However, when I am in a place of difficulty, and I am preaching the truth to myself, comparing my sufferings can be a good thing.  It is healthy for me, at least, to realize how blessed I am.  There are people in the world who do not have food, shelter, water, a livelihood, health, and plenty of other things.  I am filthy stinking rich in comparison to most of the world.  And not because I earned it, but because of who I was born to.  When I went to Haiti, I saw overwhelming devastation of all sorts.  One of the things that sticks with me is a man who lost two children, but rejoiced that his third was alive!  In Haiti, especially in the worship services, I saw that suffering and joy were not mutually exclusive.  And the relative bigness of some of their sufferings in comparison to mine allows me sometimes to take a deep breath and know that it's not the end of the world.  It is good to be invaded by realities bigger than the small world I allow myself to be focused on when I am focused only on myself.

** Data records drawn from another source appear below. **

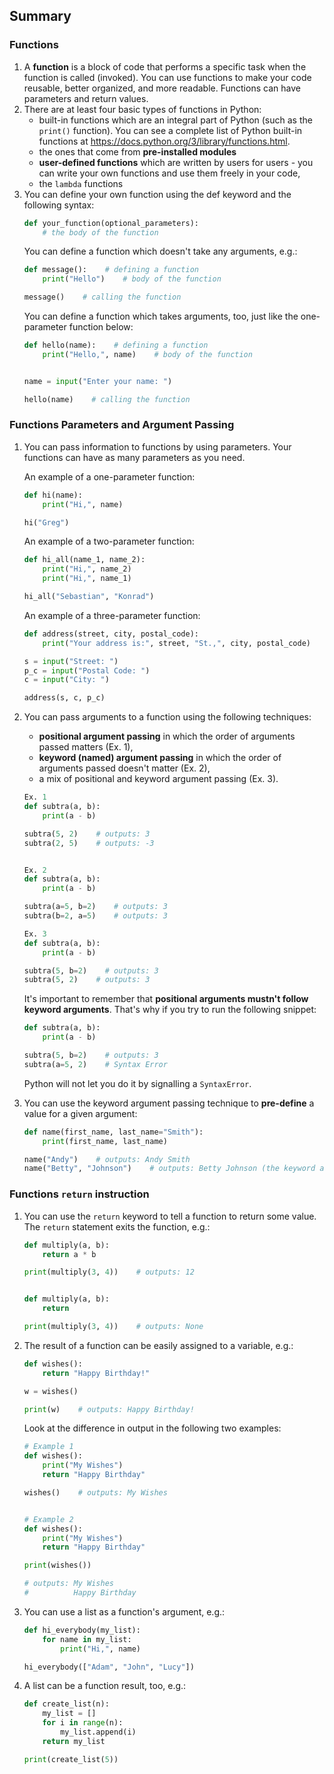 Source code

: ## Summary

### Functions
1. A **function** is a block of code that performs a specific task when the function is called (invoked). You can use functions to make your code reusable, better organized, and more readable. Functions can have parameters and return values.
2. There are at least four basic types of functions in Python:
   - built-in functions which are an integral part of Python (such as the `print()` function). You can see a complete list of Python built-in functions at https://docs.python.org/3/library/functions.html.
   - the ones that come from **pre-installed modules**
   - **user-defined functions** which are written by users for users - you can write your own functions and use them freely in your code,
   - the `lambda` functions
3. You can define your own function using the def keyword and the following syntax:
    ```python
    def your_function(optional_parameters):
        # the body of the function
    ```
    You can define a function which doesn't take any arguments, e.g.:
    ```python
    def message():    # defining a function
        print("Hello")    # body of the function
    
    message()    # calling the function
    ```
    You can define a function which takes arguments, too, just like the one-parameter function below:
    ```python
    def hello(name):    # defining a function
        print("Hello,", name)    # body of the function
    
    
    name = input("Enter your name: ")
    
    hello(name)    # calling the function
    ```

### Functions Parameters and Argument Passing
1. You can pass information to functions by using parameters. Your functions can have as many parameters as you need.

   An example of a one-parameter function:
   ```python
   def hi(name):
       print("Hi,", name)
   
   hi("Greg")
   ```
   An example of a two-parameter function:
   ```python
   def hi_all(name_1, name_2):
       print("Hi,", name_2)
       print("Hi,", name_1)
   
   hi_all("Sebastian", "Konrad")
   ```
   An example of a three-parameter function:
   ```python
   def address(street, city, postal_code):
       print("Your address is:", street, "St.,", city, postal_code)
   
   s = input("Street: ")
   p_c = input("Postal Code: ")
   c = input("City: ")
   
   address(s, c, p_c)
   ```
2. You can pass arguments to a function using the following techniques:
   - **positional argument passing** in which the order of arguments passed matters (Ex. 1),
   - **keyword (named) argument passing** in which the order of arguments passed doesn't matter (Ex. 2),
   - a mix of positional and keyword argument passing (Ex. 3).
   ```python
   Ex. 1
   def subtra(a, b):
       print(a - b)
   
   subtra(5, 2)    # outputs: 3
   subtra(2, 5)    # outputs: -3
   
   
   Ex. 2
   def subtra(a, b):
       print(a - b)
   
   subtra(a=5, b=2)    # outputs: 3
   subtra(b=2, a=5)    # outputs: 3
   
   Ex. 3
   def subtra(a, b):
       print(a - b)
   
   subtra(5, b=2)    # outputs: 3
   subtra(5, 2)    # outputs: 3
   ```
   It's important to remember that **positional arguments mustn't follow keyword arguments**. That's why if you try to run the following snippet:
   ```python
   def subtra(a, b):
       print(a - b)
   
   subtra(5, b=2)    # outputs: 3
   subtra(a=5, 2)    # Syntax Error
   ```
   
   Python will not let you do it by signalling a `SyntaxError`.
3. You can use the keyword argument passing technique to **pre-define** a value for a given argument:
   ```python
   def name(first_name, last_name="Smith"):
       print(first_name, last_name)
   
   name("Andy")    # outputs: Andy Smith
   name("Betty", "Johnson")    # outputs: Betty Johnson (the keyword argument replaced by "Johnson")
   ```
   
### Functions `return` instruction
1. You can use the `return` keyword to tell a function to return some value. The `return` statement exits the function, e.g.:
   ```python
   def multiply(a, b):
       return a * b
   
   print(multiply(3, 4))    # outputs: 12
   
   
   def multiply(a, b):
       return
   
   print(multiply(3, 4))    # outputs: None
   ```
2. The result of a function can be easily assigned to a variable, e.g.:
   ```python
   def wishes():
       return "Happy Birthday!"
   
   w = wishes()
   
   print(w)    # outputs: Happy Birthday!
   ```
   Look at the difference in output in the following two examples:
   ```python
   # Example 1
   def wishes():
       print("My Wishes")
       return "Happy Birthday"
   
   wishes()    # outputs: My Wishes
   
   
   # Example 2
   def wishes():
       print("My Wishes")
       return "Happy Birthday"
   
   print(wishes())
   
   # outputs: My Wishes
   #          Happy Birthday
   ```
3. You can use a list as a function's argument, e.g.:
   ```python
   def hi_everybody(my_list):
       for name in my_list:
           print("Hi,", name)
   
   hi_everybody(["Adam", "John", "Lucy"])
   ```
4. A list can be a function result, too, e.g.:
   ```python
   def create_list(n):
       my_list = []
       for i in range(n):
           my_list.append(i)
       return my_list
   
   print(create_list(5))
   ```
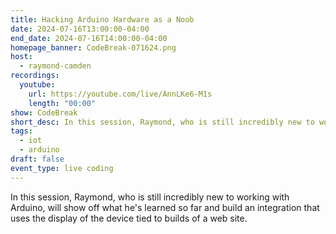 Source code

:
 ```yaml
---
title: Hacking Arduino Hardware as a Noob
date: 2024-07-16T13:00:00-04:00
end_date: 2024-07-16T14:00:00-04:00
homepage_banner: CodeBreak-071624.png
host:
  - raymond-camden
recordings:
  youtube:
    url: https://youtube.com/live/AnnLKe6-M1s
    length: "00:00"
show: CodeBreak
short_desc: In this session, Raymond, who is still incredibly new to working with Arduino, will show off what he's learned so far and build an integration that uses the display of the device tied to builds of a web site.
tags:
  - iot
  - arduino
draft: false
event_type: live coding
---
```


In this session, Raymond, who is still incredibly new to working with Arduino, will show off what he's learned so far and build an integration that uses the display of the device tied to builds of a web site.
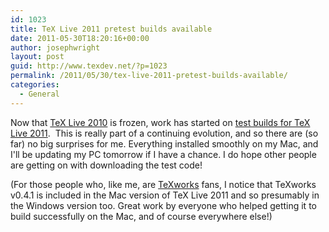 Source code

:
 ```yaml
---
id: 1023
title: TeX Live 2011 pretest builds available
date: 2011-05-30T18:20:16+00:00
author: josephwright
layout: post
guid: http://www.texdev.net/?p=1023
permalink: /2011/05/30/tex-live-2011-pretest-builds-available/
categories:
  - General
---
```

Now that <a href="http://www.texdev.net/2011/05/27/tex-live-2010-freeze-2/">TeX Live 2010</a> is frozen, work has started on <a href="http://tug.org/texlive/pretest.html">test builds for TeX Live 2011</a>.  This is really part of a continuing evolution, and so there are (so far) no big surprises for me. Everything installed smoothly on my Mac, and I'll be updating my PC tomorrow if I have a chance. I do hope other people are getting on with downloading the test code!

(For those people who, like me, are <a href="http://www.texworks.org/">TeXworks</a> fans, I notice that TeXworks v0.4.1 is included in the Mac version of TeX Live 2011 and so presumably in the Windows version too. Great work by everyone who helped getting it to build successfully on the Mac, and of course everywhere else!)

For I consider that the sufferings of this present time are not worth comparing with the glory that is to be revealed to us.  (Romans 8:18)  What is coming for us is so much bigger than what we are going through now.  The glory that is to be revealed to us is going to be awesome in the strongest sense of the word.  Take everything you are going through right now and place it on a scale against God's eternal glory, and it is not even feathers!

The flip side of this comparison - and it's so lopsided that it's apparently not even worth the comparison - is a very sobering reality.  Some humans will die and enter eternal damnation separated from Christ in hell.  God's wrath will rightly visit them for eternity.  Millions slip unexpectedly over this waterfall into eternity every year, and none of our sufferings compare to the sufferings of hell.  When I believe I am suffering here and now, it is good to consciously bring before my mind that I really deserve an eternal suffering that is a trillion trillion times worse than this, but that by God's grace alone I have been saved.  Therefore, since we have been justified by faith, we have peace with God through our Lord Jesus Christ.  Hallelujah!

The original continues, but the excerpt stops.